Por isso explicam as suas fórmulas sedutoras para atacar o problema: menos Ministérios, com gabinetes mais enxutos, a poupar nas contas de telemóvel e coisas do género.

Há que acabar, de uma vez por todas, com este mito: não é nos 2000 milhões de euros de gastos de funcionamento que se faz a consolidação do Orçamento. E é estranho ver muito boa gente, que até anda há muito a denunciar a rigidez das despesas públicas, embarcar facilmente neste equívoco de que é aqui, no automóvel e nas fotocópias dos outros quinze ministros, que o titular das Finanças vai equilibrar o Orçamento.

Sem dúvida que é simbólico. Dar o exemplo fica sempre bem. Podem até os ministros ir de eléctrico para o trabalho. Podiam até ser menos que 16, o número de ministros neste Governo. Podiam e deviam. Por razões de eficiência. Não por causa do défice.

A missão de Campos e Cunha é aquela que algum dos anteriores ministros não conseguiu ou ousou: reformar a despesa. Obriga, agora e sempre, a começar pelo Estado.

Congelar salários dos funcionários é emergência. Despedir é impossível. Reformar por antecipação nada resolve. Mas muito ajudaria alterar profundamente as condições em que os nossos funcionários públicos se reformam.

Quem trabalha no Estado vai para a reforma com o valor do último salário. É injusto: para os outros portugueses conta toda a carreira contributiva.
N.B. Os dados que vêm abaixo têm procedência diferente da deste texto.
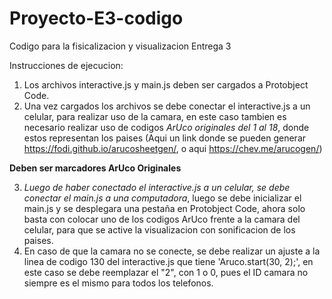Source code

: # Proyecto-E3-codigo
Codigo para la fisicalizacion y visualizacion Entrega 3


Instrucciones de ejecucion:

1. Los archivos interactive.js y main.js deben ser cargados a Protobject Code.
2. Una vez cargados los archivos se debe conectar el interactive.js a un celular, para realizar uso de la camara, en este caso tambien es necesario realizar uso de codigos *ArUco originales del 1 al 18*, donde estos representan los paises (Aqui un link donde se pueden generar https://fodi.github.io/arucosheetgen/, o aqui https://chev.me/arucogen/)

**Deben ser marcadores ArUco Originales**

3. *Luego de haber conectado el interactive.js a un celular, se debe conectar el main.js a una computadora*, luego se debe inicializar el main.js y se desplegara una pestaña en Protobject Code, ahora solo basta con colocar uno de los codigos ArUco frente a la camara del celular, para que se active la visualizacion con sonificacion de los paises.
4.  En caso de que la camara no se conecte, se debe realizar un ajuste a la linea de codigo 130 del interactive.js que tiene 'Aruco.start(30, 2);', en este caso se debe reemplazar el "2", con 1 o 0, pues el ID camara no siempre es el mismo para todos los telefonos.

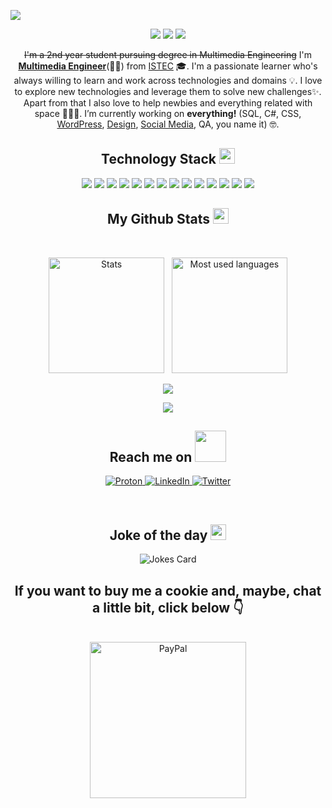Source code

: <p align="center">
 
</p align="center">
<img src="https://github.com/andrenevesgomes/andrenevesgomes/blob/888cd93917a9a16dd2d91ee94559f2c656bb184c/Images/header.png" />

<p align="center">
 
 <img src="https://badges.pufler.dev/visits/andrenevesgomes/andrenevesgomes"/> 
 <!-- <img src="https://badges.pufler.dev/years/andrenevesgomes"/> -->
 <img src="https://badges.pufler.dev/repos/andrenevesgomes"/>
 <img src="https://badges.pufler.dev/commits/monthly/andrenevesgomes" />

</p>

<p align="center">
 <s>I'm a 2nd year student pursuing degree in Multimedia Engineering</s> I'm <b><u>Multimedia Engineer</u></b>(🥳🎉) from <a href="https://www.istec.pt/index.php/en/eng_engenharia-multimedia">ISTEC</a> 🎓. I'm a passionate learner who's always willing to learn and work across technologies and domains 💡. I love to explore new technologies and leverage them to solve new challenges✨. Apart from that I also love to help newbies and everything related with space 👨🏻‍💻. I’m currently working on <b>everything!</b> (SQL, C#, CSS, <a href="http://bit.ly/projeto-europeu" target="_blank">WordPress</a>, <a href="http://bit.ly/Behance-Andre" target="_blank">Design</a>, <a href="http://bit.ly/linkedin-altyra" target="_blank">Social Media</a>, QA, you name it) 🤓.
</p>  

<h2 align="center">Technology Stack <img src="https://media.tenor.com/images/4f3cbf79126b8ca4442fe7612cf09783/tenor.gif" width="25"></h2>

<p align="center">
<img src="https://img.shields.io/badge/HTML5-E34F26?style=for-the-badge&logo=html5&logoColor=white"/>
<img src="https://img.shields.io/badge/CSS3-1572B6?style=for-the-badge&logo=css3&logoColor=white"/>
<img src="https://img.shields.io/badge/Bootstrap-563D7C?style=for-the-badge&logo=bootstrap&logoColor=white"/>
<img src="https://img.shields.io/badge/JavaScript-F7DF1E?style=for-the-badge&logo=javascript&logoColor=black"/>
<img src="https://img.shields.io/badge/jQuery-0769AD?style=for-the-badge&logo=jquery&logoColor=white"/>
<img src="https://img.shields.io/badge/C%23-239120?style=for-the-badge&logo=c-sharp&logoColor=white"/>
<img src="https://img.shields.io/badge/.NET-5C2D91?style=for-the-badge&logo=.net&logoColor=white"/>
<img src="https://img.shields.io/badge/Microsoft_SQL_Server-CC2927?style=for-the-badge&logo=microsoft-sql-server&logoColor=white"/>

<img src="https://img.shields.io/badge/Git-E34F26?style=for-the-badge&logo=git&logoColor=white"/>
<img src="https://img.shields.io/badge/GitHub-100000?style=for-the-badge&logo=github&logoColor=white"/>
<a href="https://gitlab.com/theandregomes"><img src="https://img.shields.io/badge/GitLab-330F63?style=for-the-badge&logo=gitlab&logoColor=white"></a>
<img src="https://img.shields.io/badge/Markdown-000000?style=for-the-badge&logo=markdown&logoColor=white"/>
<img src="https://img.shields.io/badge/Windows-0078D6?style=for-the-badge&logo=windows&logoColor=white"/>
<img src="https://img.shields.io/badge/Ubuntu-E95420?style=for-the-badge&logo=ubuntu&logoColor=white"/>
</p>


<h2 align="center">
  My Github Stats <img src="https://media.tenor.com/images/18356ed09a7d70afb336939d5f34b572/tenor.gif" width="25">
</h2>
 
<br>

<p align = "center">
  <img alt="Stats" height="185em" src="https://github-readme-stats.vercel.app/api?username=andrenevesgomes&count_private=true&include_all_commits=true&show_icons=true&hide_border=true&theme=react" />
    &nbsp
    <img alt="Most used languages" height="185em" src="https://github-readme-stats.vercel.app/api/top-langs/?username=andrenevesgomes&count_private=true&exclude_repo=42-Subjects&show_icons=true&hide_border=true&layout=compact&langs_count=8&theme=react" />
</p>

<p align = "center">
 <img  src="https://github-readme-streak-stats.herokuapp.com/?user=andrenevesgomes&count_private=true&show_icons=true&locale=en&layout=compact&theme=react&line_height=0" />
</p> 

<p align = "center">
 <img src="https://activity-graph.herokuapp.com/graph?username=andrenevesgomes&count_private=true&theme=react-dark">
</p> 

<h2 align="center">Reach me on <img src="https://media1.giphy.com/media/rcPN2OGKSj80ZGRnNM/giphy.gif?cid=790b7611bc04242dc7de48dcafc71bcaab84f4d77c51ccd6&rid=giphy.gif&ct=s" width="50"></h2>

<p align="center">
  
<a href="mailto:andrenevesgomes@protonmail.com?subject=Hi!👋">
  <img alt="Proton" src="https://img.shields.io/badge/ProtonMail-8B89CC?style=for-the-badge&logo=protonmail&logoColor=white">
</a>
<a href="http://bit.ly/LinkedIn-Andre">
  <img alt="LinkedIn" src="https://img.shields.io/badge/LinkedIn-0077B5?style=for-the-badge&logo=linkedin&logoColor=white">
</a>
 <a href="https://twitter.com/theandregomes">
  <img alt="Twitter" src="https://img.shields.io/badge/Twitter-1DA1F2?style=for-the-badge&logo=twitter&logoColor=white">
</a>

</p>

<br>

<h2 align="center">Joke of the day <img src="https://media.tenor.com/images/11a861537061cf0230cf9760dc8d1195/tenor.gif" width="25"></h2>
<div align="center">
  
![Jokes Card](https://readme-jokes.vercel.app/api)

</div>


<div align="center">
 
## **If you want to buy me a cookie and, maybe, chat a little bit, click below** 👇
<br>

 <a href="https://www.paypal.com/cgi-bin/webscr?cmd=_s-xclick&hosted_button_id=7H44KRAPSWHLL">
  <img alt="PayPal" src="https://external-content.duckduckgo.com/iu/?u=http%3A%2F%2Fpixelartmaker.com%2Fart%2Fb463306ebcff9cd.png&f=1&nofb=1" width="250">
</a>
 

 
</div>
É inédito: nenhum funcionário público do mundo tem esse privilégio. E é insustentável: as despesas da CGA crescem 20% ao ano. O PS pode verificar a conta, porque era de 2.000 milhões quando saiu do Governo e agora está quase nos 3.300 milhões.

Antecipar o que a lei já prevê desde 1993, mas que só terá efeitos práticos a partir de 2028 - fórmula de cálculo igual ao sector privado. É uma medida justa. E com profundo impacto na despesa.
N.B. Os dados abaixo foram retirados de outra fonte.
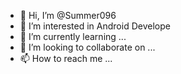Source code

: - 👋 Hi, I’m @Summer096
- 👀 I’m interested in Android Develope
- 🌱 I’m currently learning ...
- 💞️ I’m looking to collaborate on ...
- 📫 How to reach me ...

<!---
Summer096/Summer096 is a ✨ special ✨ repository because its `README.md` (this file) appears on your GitHub profile.
You can click the Preview link to take a look at your changes.
--->
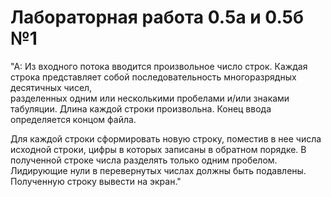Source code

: # Лабораторная работа 0.5а и 0.5б №1

"А: Из входного потока вводится произвольное число строк. 
Каждая строка представляет собой последовательность 
многоразрядных десятичных чисел,  
разделенных одним или несколькими пробелами 
и/или знаками табуляции. 
Длина каждой строки произвольна. Конец ввода 
определяется концом файла.

Для каждой строки сформировать новую строку, 
поместив в нее числа исходной строки, цифры в которых 
записаны в обратном порядке. В полученной строке 
числа разделять только одним пробелом. 
Лидирующие нули в перевернутых числах должны быть 
подавлены. Полученную строку вывести на экран."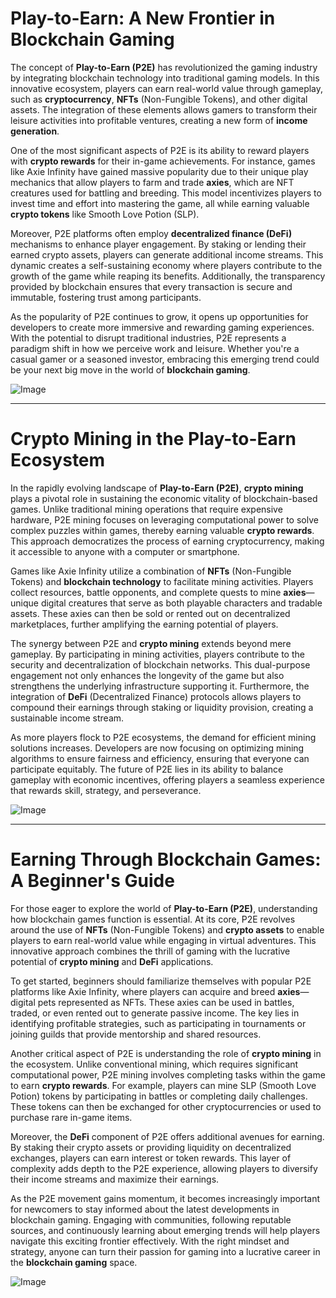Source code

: # Play-to-Earn: A New Frontier in Blockchain Gaming

The concept of **Play-to-Earn (P2E)** has revolutionized the gaming industry by integrating blockchain technology into traditional gaming models. In this innovative ecosystem, players can earn real-world value through gameplay, such as **cryptocurrency**, **NFTs** (Non-Fungible Tokens), and other digital assets. The integration of these elements allows gamers to transform their leisure activities into profitable ventures, creating a new form of **income generation**.

One of the most significant aspects of P2E is its ability to reward players with **crypto rewards** for their in-game achievements. For instance, games like Axie Infinity have gained massive popularity due to their unique play mechanics that allow players to farm and trade **axies**, which are NFT creatures used for battling and breeding. This model incentivizes players to invest time and effort into mastering the game, all while earning valuable **crypto tokens** like Smooth Love Potion (SLP).

Moreover, P2E platforms often employ **decentralized finance (DeFi)** mechanisms to enhance player engagement. By staking or lending their earned crypto assets, players can generate additional income streams. This dynamic creates a self-sustaining economy where players contribute to the growth of the game while reaping its benefits. Additionally, the transparency provided by blockchain ensures that every transaction is secure and immutable, fostering trust among participants.

As the popularity of P2E continues to grow, it opens up opportunities for developers to create more immersive and rewarding gaming experiences. With the potential to disrupt traditional industries, P2E represents a paradigm shift in how we perceive work and leisure. Whether you're a casual gamer or a seasoned investor, embracing this emerging trend could be your next big move in the world of **blockchain gaming**. 

![Image](https://github.com/user-attachments/assets/b6e7b7a2-655e-4d44-8baa-20c566a3cb65)

---

# Crypto Mining in the Play-to-Earn Ecosystem

In the rapidly evolving landscape of **Play-to-Earn (P2E)**, **crypto mining** plays a pivotal role in sustaining the economic vitality of blockchain-based games. Unlike traditional mining operations that require expensive hardware, P2E mining focuses on leveraging computational power to solve complex puzzles within games, thereby earning valuable **crypto rewards**. This approach democratizes the process of earning cryptocurrency, making it accessible to anyone with a computer or smartphone.

Games like Axie Infinity utilize a combination of **NFTs** (Non-Fungible Tokens) and **blockchain technology** to facilitate mining activities. Players collect resources, battle opponents, and complete quests to mine **axies**—unique digital creatures that serve as both playable characters and tradable assets. These axies can then be sold or rented out on decentralized marketplaces, further amplifying the earning potential of players.

The synergy between P2E and **crypto mining** extends beyond mere gameplay. By participating in mining activities, players contribute to the security and decentralization of blockchain networks. This dual-purpose engagement not only enhances the longevity of the game but also strengthens the underlying infrastructure supporting it. Furthermore, the integration of **DeFi** (Decentralized Finance) protocols allows players to compound their earnings through staking or liquidity provision, creating a sustainable income stream.

As more players flock to P2E ecosystems, the demand for efficient mining solutions increases. Developers are now focusing on optimizing mining algorithms to ensure fairness and efficiency, ensuring that everyone can participate equitably. The future of P2E lies in its ability to balance gameplay with economic incentives, offering players a seamless experience that rewards skill, strategy, and perseverance. 

![Image](https://github.com/user-attachments/assets/b6e7b7a2-655e-4d44-8baa-20c566a3cb65)

---

# Earning Through Blockchain Games: A Beginner's Guide

For those eager to explore the world of **Play-to-Earn (P2E)**, understanding how blockchain games function is essential. At its core, P2E revolves around the use of **NFTs** (Non-Fungible Tokens) and **crypto assets** to enable players to earn real-world value while engaging in virtual adventures. This innovative approach combines the thrill of gaming with the lucrative potential of **crypto mining** and **DeFi** applications.

To get started, beginners should familiarize themselves with popular P2E platforms like Axie Infinity, where players can acquire and breed **axies**—digital pets represented as NFTs. These axies can be used in battles, traded, or even rented out to generate passive income. The key lies in identifying profitable strategies, such as participating in tournaments or joining guilds that provide mentorship and shared resources.

Another critical aspect of P2E is understanding the role of **crypto mining** in the ecosystem. Unlike conventional mining, which requires significant computational power, P2E mining involves completing tasks within the game to earn **crypto rewards**. For example, players can mine SLP (Smooth Love Potion) tokens by participating in battles or completing daily challenges. These tokens can then be exchanged for other cryptocurrencies or used to purchase rare in-game items.

Moreover, the **DeFi** component of P2E offers additional avenues for earning. By staking their crypto assets or providing liquidity on decentralized exchanges, players can earn interest or token rewards. This layer of complexity adds depth to the P2E experience, allowing players to diversify their income streams and maximize their earnings.

As the P2E movement gains momentum, it becomes increasingly important for newcomers to stay informed about the latest developments in blockchain gaming. Engaging with communities, following reputable sources, and continuously learning about emerging trends will help players navigate this exciting frontier effectively. With the right mindset and strategy, anyone can turn their passion for gaming into a lucrative career in the **blockchain gaming** space.

![Image](https://github.com/user-attachments/assets/b6e7b7a2-655e-4d44-8baa-20c566a3cb65)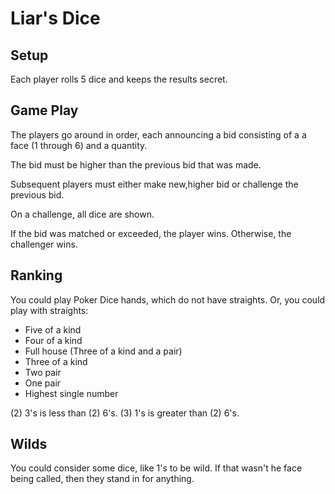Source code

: # Liar's Dice

## Setup

Each player rolls 5 dice and keeps the results secret.

## Game Play

The players go around in order, each announcing a bid consisting of a
a face (1 through 6) and a quantity. 

The bid must be higher than the previous bid that was made.

Subsequent players must either make new,higher bid or challenge the previous bid.

On a challenge, all dice are shown.

If the bid was matched or exceeded, the player wins. Otherwise, the
challenger wins.

## Ranking

You could play Poker Dice hands, which do not have straights. Or, you could play with straights:

* Five of a kind
* Four of a kind
* Full house (Three of a kind and a pair)
* Three of a kind
* Two pair
* One pair
* Highest single number

(2) 3's is less than (2) 6's.  (3) 1's is greater than (2) 6's.

## Wilds

You could consider some dice, like 1's to be wild. If that wasn't he
face being called, then they stand in for anything.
Num sector com duas empresas, o incumbente tem 90% do mercado e beneficia de uma distorção por acção do Estado. O concorrente luta pela sobrevivência, com produtividade mais elevada (130, contra 100 do ex-monopolista). O sector tem, assim, uma produtividade média de 103.
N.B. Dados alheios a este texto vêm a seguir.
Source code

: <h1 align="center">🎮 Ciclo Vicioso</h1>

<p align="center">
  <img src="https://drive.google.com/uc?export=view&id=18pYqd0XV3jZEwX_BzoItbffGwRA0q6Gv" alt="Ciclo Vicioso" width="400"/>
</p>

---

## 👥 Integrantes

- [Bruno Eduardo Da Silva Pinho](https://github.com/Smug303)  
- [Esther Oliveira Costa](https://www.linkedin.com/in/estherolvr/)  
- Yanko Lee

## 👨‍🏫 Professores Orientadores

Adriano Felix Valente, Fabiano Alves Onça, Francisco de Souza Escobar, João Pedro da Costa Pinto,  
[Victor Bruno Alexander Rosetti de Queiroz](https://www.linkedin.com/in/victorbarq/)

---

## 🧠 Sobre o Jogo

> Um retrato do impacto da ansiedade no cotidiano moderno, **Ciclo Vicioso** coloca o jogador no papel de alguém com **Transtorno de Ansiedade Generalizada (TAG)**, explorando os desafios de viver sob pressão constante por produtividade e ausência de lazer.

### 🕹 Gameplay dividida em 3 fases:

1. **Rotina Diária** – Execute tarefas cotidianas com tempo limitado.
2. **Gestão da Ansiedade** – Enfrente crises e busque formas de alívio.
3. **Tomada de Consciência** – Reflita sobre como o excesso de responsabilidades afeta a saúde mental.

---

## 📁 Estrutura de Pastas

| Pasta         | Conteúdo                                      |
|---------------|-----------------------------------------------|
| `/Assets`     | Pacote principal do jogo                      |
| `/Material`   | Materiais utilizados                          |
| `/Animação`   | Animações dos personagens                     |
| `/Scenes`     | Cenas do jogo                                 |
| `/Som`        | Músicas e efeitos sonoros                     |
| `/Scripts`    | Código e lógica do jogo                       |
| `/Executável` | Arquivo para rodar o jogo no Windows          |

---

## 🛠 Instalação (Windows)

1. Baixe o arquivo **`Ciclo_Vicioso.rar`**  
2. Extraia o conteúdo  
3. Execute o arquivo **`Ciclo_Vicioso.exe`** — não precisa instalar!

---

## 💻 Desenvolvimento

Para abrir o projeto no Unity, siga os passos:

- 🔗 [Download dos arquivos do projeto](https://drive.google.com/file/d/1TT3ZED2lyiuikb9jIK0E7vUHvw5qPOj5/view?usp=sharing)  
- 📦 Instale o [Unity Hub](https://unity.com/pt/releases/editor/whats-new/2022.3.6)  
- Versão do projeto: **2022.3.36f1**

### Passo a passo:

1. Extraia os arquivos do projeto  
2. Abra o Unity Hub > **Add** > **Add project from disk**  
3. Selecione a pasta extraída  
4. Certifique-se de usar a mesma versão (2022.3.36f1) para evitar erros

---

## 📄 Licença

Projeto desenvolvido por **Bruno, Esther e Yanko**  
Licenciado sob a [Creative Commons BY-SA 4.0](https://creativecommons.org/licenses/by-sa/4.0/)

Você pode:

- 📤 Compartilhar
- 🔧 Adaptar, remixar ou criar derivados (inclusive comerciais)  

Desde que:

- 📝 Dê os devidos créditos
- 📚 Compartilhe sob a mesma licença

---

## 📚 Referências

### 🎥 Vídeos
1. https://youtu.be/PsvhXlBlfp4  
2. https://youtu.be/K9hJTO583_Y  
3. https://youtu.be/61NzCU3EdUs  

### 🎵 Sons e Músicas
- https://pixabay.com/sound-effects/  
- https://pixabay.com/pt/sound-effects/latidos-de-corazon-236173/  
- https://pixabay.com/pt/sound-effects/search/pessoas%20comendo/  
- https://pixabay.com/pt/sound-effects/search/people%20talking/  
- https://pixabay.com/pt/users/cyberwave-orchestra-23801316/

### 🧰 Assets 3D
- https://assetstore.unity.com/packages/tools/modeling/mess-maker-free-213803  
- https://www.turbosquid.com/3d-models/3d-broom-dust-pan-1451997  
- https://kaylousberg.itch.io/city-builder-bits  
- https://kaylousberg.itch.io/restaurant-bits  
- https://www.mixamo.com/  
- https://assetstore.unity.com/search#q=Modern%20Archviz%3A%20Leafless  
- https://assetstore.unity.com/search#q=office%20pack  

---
Um novo Governo decide eliminar essa distorção de mercado. O incumbente reage e aumenta a produtividade em 2%. O concorrente mantém. A prazo, invertem posições (quem tinha 90% passa para 10%). A produtividade do sector passa de 103 para 127.

Este exemplo não é meu. Foi apresentado por Luis Cabral há um ano, no Beato, e a sua conclusão é inequívoca: o problema da economia portuguesa não é, afinal, a produtividade. É a falta de concorrência.

Cabral não é só um ilustre desconhecido em Portugal. É, depois de Sérgio Rebelo, o nosso economista mais conhecido no mundo. E dirige o departamento de economia de uma grande universidade dos EUA. A mesma em que se encontrava Manuel Pinho, numa pós-graduação especializada nas teorias de crescimento. Teve de interromper para ser ministro.

Espera-se, portanto, que tenha aprendido a lição. Assim, desfaz um equívoco (o Estado a promover os «campeões nacionais») e tem uma série de medidas tendo em vista o mesmo objectivo: abrir a economia à concorrência. Não é pouco. Comandar, do alto do Ministério, reestruturações de sectores estratégicos, dá mais trabalho e menos resultados.

Mário Lino construiu o monopólio público nas águas e vai para as Obras Públicas. Pelas razões acima expostas, o ministro não deve repetir o equívoco do gestor público.

O Estado não é motor da iniciativa e o investimento público não é o estímulo ao crescimento económico. Os grandes projectos devem ter impacto a prazo.

Um ministro que gere com racionalidade os recursos e fiscalmente responsável é, portanto, um ministro que convence o partido que portagens nas autoestradas, incluindo as Scut, não são assunto para tratar em eleições.

É esta a medida prioritária de Mário Lino, num Governo que, nos próximos quatro anos, não fará outra coisa senão aliviar os impostos que os nossos filhos vão pagar.